US Foods today released the results of a new survey of 500 independent restaurant decision makers to gauge their outlook on critical operational decisions.
Some of these decisions relates to technology implementation. Following are a few key research findings from US Foods:
- A quarter of restaurant decision makers feel that attracting customers has gotten harder in the last year.
- Compared to a year ago, marketing decision makers are investing more into how they promote their restaurants, with 75 percent offering more specials for customers, 68 percent spending more on digital advertising, 67 percent hosting more events and 51 percent using third-party services.
- Most marketing decision makers (80 percent) said keeping up with the competition’s marketing efforts was important to them.

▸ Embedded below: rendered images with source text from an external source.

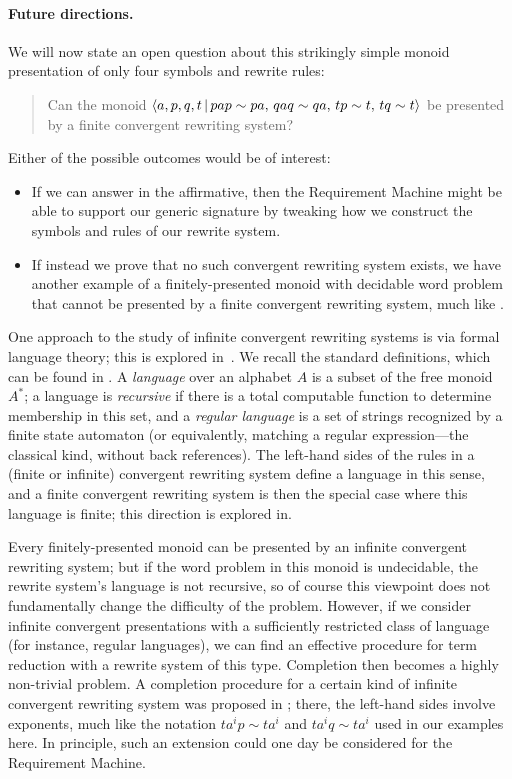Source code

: \documentclass[../generics]{subfiles}
\begin{document}
\begin{example}
\paragraph{Future directions.} We will now state an open question about this strikingly simple monoid presentation of only four symbols and rewrite rules:
\begin{quote}
Can the monoid $\langle a,p,q,t\,|\,pap\sim pa,\, qaq\sim qa,\, tp\sim t,\, tq\sim t\rangle$ be presented by a finite convergent rewriting system?
\end{quote}
Either of the possible outcomes would be of interest:
\begin{itemize}
\item If we can answer in the affirmative, then the Requirement Machine might be able to support our generic signature by tweaking how we construct the symbols and rules of our rewrite system.
\item If instead we prove that no such convergent rewriting system exists, we have another example of a finitely-presented monoid with decidable word problem that cannot be presented by a finite convergent rewriting system, much like .
\end{itemize}

One approach to the study of infinite convergent rewriting systems is via formal language theory; this is explored in~\cite{OTTO1998621}. We recall the standard definitions, which can be found in \cite{formalmans1}. A \emph{language} over an alphabet $A$ is a subset of the free monoid $A^*$; a language is \emph{recursive} if there is a total computable function to determine membership in this set, and a \emph{regular language} is a set of strings recognized by a finite state automaton (or equivalently, matching a regular expression---the classical kind, without back references). The left-hand sides of the rules in a (finite or infinite) convergent rewriting system define a language in this sense, and a finite convergent rewriting system is then the special case where this language is finite; this direction is explored in.

Every finitely-presented monoid can be presented by an infinite convergent rewriting system; but if the word problem in this monoid is undecidable, the rewrite system's language is not recursive, so of course this viewpoint does not fundamentally change the difficulty of the problem. However, if we consider infinite convergent presentations with a sufficiently restricted class of language (for instance, regular languages), we can find an effective procedure for term reduction with a rewrite system of this type. Completion then becomes a highly non-trivial problem. A completion procedure for a certain kind of infinite convergent rewriting system was proposed in \cite{NEEDHAM1996195}; there, the left-hand sides involve exponents, much like the notation $ta^ip\sim ta^i$ and $ta^iq\sim ta^i$ used in our examples here. In principle, such an extension could one day be considered for the Requirement Machine.
\end{example}
\end{document}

- More than a third of food in the U.S. is lost or wasted, which amounts to 133 billion pounds or $161 billion worth of food each year.
- 79 percent of restaurant decision makers are at least somewhat concerned about food waste in their restaurant, but they struggle to prioritize and act on their concern, citing inefficient food preparation (36 percent), the inability to accurately forecast demand (35 percent) and portion sizes (34 percent) as the main drivers of waste in their restaurants.
- Three in five (58 percent) food decision makers say they are tracking some things related to food waste but know they could be doing more to meet their goals. Meanwhile, only about a third (30 percent) have a formal process in place to track their goals.